(SOURCE MATERIAL)
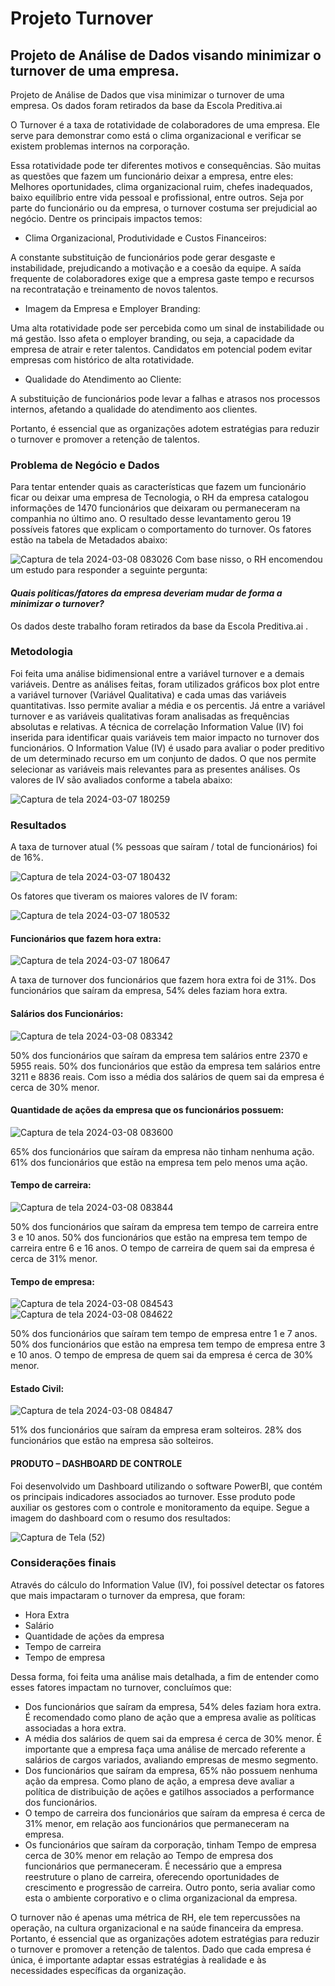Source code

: # Projeto Turnover
## Projeto de Análise de Dados visando minimizar o turnover de uma empresa.
Projeto de Análise de Dados que visa minimizar o turnover de uma empresa. Os dados foram retirados da base da Escola Preditiva.ai 

O Turnover é a taxa de rotatividade de colaboradores de uma empresa. Ele serve para demonstrar como está o clima organizacional e verificar se existem problemas internos na corporação. 

Essa rotatividade pode ter diferentes motivos e consequências. São muitas as questões que fazem um funcionário deixar a empresa, entre eles: Melhores oportunidades, clima organizacional ruim, chefes inadequados, baixo equilíbrio entre vida pessoal e profissional, entre outros. Seja por parte do funcionário ou da empresa, o turnover costuma ser prejudicial ao negócio. 
Dentre os principais impactos temos:
  -	Clima Organizacional, Produtividade e Custos Financeiros:
    
A constante substituição de funcionários pode gerar desgaste e instabilidade, prejudicando a motivação e a coesão da equipe. 
A saída frequente de colaboradores exige que a empresa gaste tempo e recursos na recontratação e treinamento de novos talentos.

  -	Imagem da Empresa e Employer Branding:
    
Uma alta rotatividade pode ser percebida como um sinal de instabilidade ou má gestão. Isso afeta o employer branding, ou seja, a capacidade da empresa de atrair e reter talentos. Candidatos em potencial podem evitar empresas com histórico de alta rotatividade.
  -	Qualidade do Atendimento ao Cliente:
    
A substituição de funcionários pode levar a falhas e atrasos nos processos internos, afetando a qualidade do atendimento aos clientes.

Portanto, é essencial que as organizações adotem estratégias para reduzir o turnover e promover a retenção de talentos.

### Problema de Negócio e Dados
Para tentar entender quais as características que fazem um funcionário ficar ou deixar uma empresa de Tecnologia, o RH da empresa catalogou informações de 1470 funcionários que deixaram ou permaneceram na companhia no último ano. 
O resultado desse levantamento gerou 19 possíveis fatores que explicam o comportamento do turnover. Os fatores estão na tabela de Metadados abaixo:

![Captura de tela 2024-03-08 083026](https://github.com/marciacf/Analise-de-Dados/assets/102993177/07dd34a4-8c89-4d05-94d3-2da9d9f26b39)
Com base nisso, o RH encomendou um estudo para responder a seguinte pergunta:
#### _Quais políticas/fatores da empresa deveriam mudar de forma a minimizar o turnover?_
Os dados deste trabalho foram retirados da base da Escola Preditiva.ai .

### Metodologia
Foi feita uma análise bidimensional entre a variável turnover e a demais variáveis.
Dentre as análises feitas, foram utilizados gráficos box plot entre a variável turnover (Variável Qualitativa) e cada umas das variáveis quantitativas. Isso permite avaliar a média e os percentis.
Já entre a variável turnover e as variáveis qualitativas foram analisadas as frequências absolutas e relativas.
A técnica de correlação Information Value (IV) foi inserida para identificar quais variáveis tem maior impacto no turnover dos funcionários.
O Information Value (IV) é usado para avaliar o poder preditivo de um determinado recurso em um conjunto de dados. O que nos permite selecionar as variáveis mais relevantes para as presentes análises.
Os valores de IV são avaliados conforme a tabela abaixo:

![Captura de tela 2024-03-07 180259](https://github.com/marciacf/Analise-de-Dados/assets/102993177/84361d84-82e9-4d48-89bc-0dd7314ddcf2)

### Resultados
A taxa de turnover atual (% pessoas que saíram / total de funcionários) foi de 16%.

![Captura de tela 2024-03-07 180432](https://github.com/marciacf/Analise-de-Dados/assets/102993177/7894b8f5-6622-49a8-a1d8-bd56899c86da)

Os fatores que tiveram os maiores valores de IV foram:

![Captura de tela 2024-03-07 180532](https://github.com/marciacf/Analise-de-Dados/assets/102993177/9b844e9f-66de-48d7-866a-c070c55dfb00)

#### Funcionários que fazem hora extra:


![Captura de tela 2024-03-07 180647](https://github.com/marciacf/Analise-de-Dados/assets/102993177/1e03ff42-5b30-495c-a783-ab1b9aa30809)

A taxa de turnover dos funcionários que fazem hora extra foi de 31%.
Dos funcionários que saíram da empresa, 54% deles faziam hora extra.

#### Salários dos Funcionários:

![Captura de tela 2024-03-08 083342](https://github.com/marciacf/Analise-de-Dados/assets/102993177/df9b6d9e-24d4-49b2-a4a7-a5929eb00d81)

50% dos funcionários que saíram da empresa tem salários entre 2370 e 5955 reais.
50% dos funcionários que estão da empresa tem salários entre 3211 e 8836 reais.
Com isso a média dos salários de quem sai da empresa é cerca de 30% menor.

#### Quantidade de ações da empresa que os funcionários possuem:

![Captura de tela 2024-03-08 083600](https://github.com/marciacf/Analise-de-Dados/assets/102993177/8512c896-8ea4-4bab-9c0f-41a2c43d9221)

65% dos funcionários que saíram da empresa não tinham nenhuma ação.
61% dos funcionários que estão na empresa tem pelo menos uma ação.

#### Tempo de carreira:

![Captura de tela 2024-03-08 083844](https://github.com/marciacf/Analise-de-Dados/assets/102993177/2891d26b-0ee6-43a5-a219-f2c37be04449)

50% dos funcionários que saíram da empresa tem tempo de carreira entre 3 e 10 anos.
50% dos funcionários que estão na empresa tem tempo de carreira entre 6 e 16 anos.
O tempo de carreira de quem sai da empresa é cerca de 31% menor.

#### Tempo de empresa:

![Captura de tela 2024-03-08 084543](https://github.com/marciacf/Analise-de-Dados/assets/102993177/7f8c43a9-b6b7-4165-b71c-00c04eee6885)
![Captura de tela 2024-03-08 084622](https://github.com/marciacf/Analise-de-Dados/assets/102993177/06be9ede-4afa-49c4-a47c-9b9f7eba1ed1)

50% dos funcionários que saíram tem tempo de empresa entre 1 e 7 anos.
50% dos funcionários que estão na empresa tem tempo de empresa entre 3 e 10 anos.
O tempo de empresa de quem sai da empresa é cerca de 30% menor.

#### Estado Civil:

![Captura de tela 2024-03-08 084847](https://github.com/marciacf/Analise-de-Dados/assets/102993177/4408f99e-bdce-4da8-812b-b6c52c5414ed)

51% dos funcionários que saíram da empresa eram solteiros. 
28% dos funcionários que estão na empresa são solteiros. 

#### PRODUTO – DASHBOARD DE CONTROLE 

Foi desenvolvido um Dashboard utilizando o software PowerBI, que contém os principais indicadores 
associados ao turnover. Esse produto pode auxiliar os gestores com o controle e monitoramento da equipe. 
Segue a imagem do dashboard com o resumo dos resultados: 

![Captura de Tela (52)](https://github.com/marciacf/Analise-de-Dados/assets/102993177/98515687-aa00-4051-8f77-b90ec3291887)


### Considerações finais 

Através do cálculo do Information Value (IV), foi possível detectar os fatores que mais impactaram o turnover 
da empresa, que foram: 
  - Hora Extra 
  - Salário 
  - Quantidade de ações da empresa 
  - Tempo de carreira 
  - Tempo de empresa 


Dessa forma, foi feita uma análise mais detalhada, a fim de entender como esses fatores impactam no 
turnover, concluímos que: 
  - Dos funcionários que saíram da empresa, 54% deles faziam hora extra. É recomendado como plano 
de ação que a empresa avalie as políticas associadas a hora extra. 
  - A média dos salários de quem sai da empresa é cerca de 30% menor. É importante que a empresa 
faça uma análise de mercado referente a salários de cargos variados, avaliando empresas de mesmo 
segmento. 
  - Dos funcionários que saíram da empresa, 65% não possuem nenhuma ação da empresa. Como 
plano de ação, a empresa deve avaliar a política de distribuição de ações e gatilhos associados a 
performance dos funcionários. 
  - O tempo de carreira dos funcionários que saíram da empresa é cerca de 31% menor, em relação aos 
funcionários que permaneceram na empresa. 
  - Os funcionários que saíram da corporação, tinham Tempo de empresa cerca de 30% menor em 
relação ao Tempo de empresa dos funcionários que permaneceram. É necessário que a empresa 
reestruture o plano de carreira, oferecendo oportunidades de crescimento e progressão de carreira. 
Outro ponto, seria avaliar como esta o ambiente corporativo e o clima organizacional da empresa. 

O turnover não é apenas uma métrica de RH, ele tem repercussões na operação, na cultura organizacional e 
na saúde financeira da empresa. Portanto, é essencial que as organizações adotem estratégias para reduzir o 
turnover e promover a retenção de talentos. Dado que cada empresa é única, é importante adaptar essas 
estratégias à realidade e às necessidades específicas da organização.



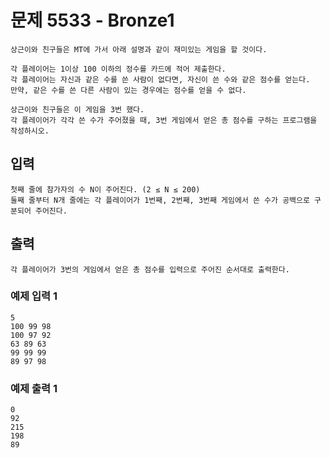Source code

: # 문제 5533 - Bronze1
    상근이와 친구들은 MT에 가서 아래 설명과 같이 재미있는 게임을 할 것이다.

    각 플레이어는 1이상 100 이하의 정수를 카드에 적어 제출한다. 
    각 플레이어는 자신과 같은 수를 쓴 사람이 없다면, 자신이 쓴 수와 같은 점수를 얻는다. 
    만약, 같은 수를 쓴 다른 사람이 있는 경우에는 점수를 얻을 수 없다.

    상근이와 친구들은 이 게임을 3번 했다. 
    각 플레이어가 각각 쓴 수가 주어졌을 때, 3번 게임에서 얻은 총 점수를 구하는 프로그램을 작성하시오.

## 입력
    첫째 줄에 참가자의 수 N이 주어진다. (2 ≤ N ≤ 200) 
    둘째 줄부터 N개 줄에는 각 플레이어가 1번째, 2번째, 3번째 게임에서 쓴 수가 공백으로 구분되어 주어진다.

## 출력
    각 플레이어가 3번의 게임에서 얻은 총 점수를 입력으로 주어진 순서대로 출력한다.

### 예제 입력 1
    5
    100 99 98
    100 97 92
    63 89 63
    99 99 99
    89 97 98
### 예제 출력 1
    0
    92
    215
    198
    89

(THE PROBLEM) From the material above, reproduce only what runs from the line holding "- Tempo de carreira" down to the line holding "첫째 줄에 참가자의 수 N이 주어진다. (2 ≤ N ≤ 200)", both included, pictures excluded.

(WRITTEN ANSWER)
  - Tempo de carreira 
  - Tempo de empresa 


Dessa forma, foi feita uma análise mais detalhada, a fim de entender como esses fatores impactam no 
turnover, concluímos que: 
  - Dos funcionários que saíram da empresa, 54% deles faziam hora extra. É recomendado como plano 
de ação que a empresa avalie as políticas associadas a hora extra. 
  - A média dos salários de quem sai da empresa é cerca de 30% menor. É importante que a empresa 
faça uma análise de mercado referente a salários de cargos variados, avaliando empresas de mesmo 
segmento. 
  - Dos funcionários que saíram da empresa, 65% não possuem nenhuma ação da empresa. Como 
plano de ação, a empresa deve avaliar a política de distribuição de ações e gatilhos associados a 
performance dos funcionários. 
  - O tempo de carreira dos funcionários que saíram da empresa é cerca de 31% menor, em relação aos 
funcionários que permaneceram na empresa. 
  - Os funcionários que saíram da corporação, tinham Tempo de empresa cerca de 30% menor em 
relação ao Tempo de empresa dos funcionários que permaneceram. É necessário que a empresa 
reestruture o plano de carreira, oferecendo oportunidades de crescimento e progressão de carreira. 
Outro ponto, seria avaliar como esta o ambiente corporativo e o clima organizacional da empresa. 

O turnover não é apenas uma métrica de RH, ele tem repercussões na operação, na cultura organizacional e 
na saúde financeira da empresa. Portanto, é essencial que as organizações adotem estratégias para reduzir o 
turnover e promover a retenção de talentos. Dado que cada empresa é única, é importante adaptar essas 
estratégias à realidade e às necessidades específicas da organização.



Source code

: # 문제 5533 - Bronze1
    상근이와 친구들은 MT에 가서 아래 설명과 같이 재미있는 게임을 할 것이다.

    각 플레이어는 1이상 100 이하의 정수를 카드에 적어 제출한다. 
    각 플레이어는 자신과 같은 수를 쓴 사람이 없다면, 자신이 쓴 수와 같은 점수를 얻는다. 
    만약, 같은 수를 쓴 다른 사람이 있는 경우에는 점수를 얻을 수 없다.

    상근이와 친구들은 이 게임을 3번 했다. 
    각 플레이어가 각각 쓴 수가 주어졌을 때, 3번 게임에서 얻은 총 점수를 구하는 프로그램을 작성하시오.

## 입력
    첫째 줄에 참가자의 수 N이 주어진다. (2 ≤ N ≤ 200) 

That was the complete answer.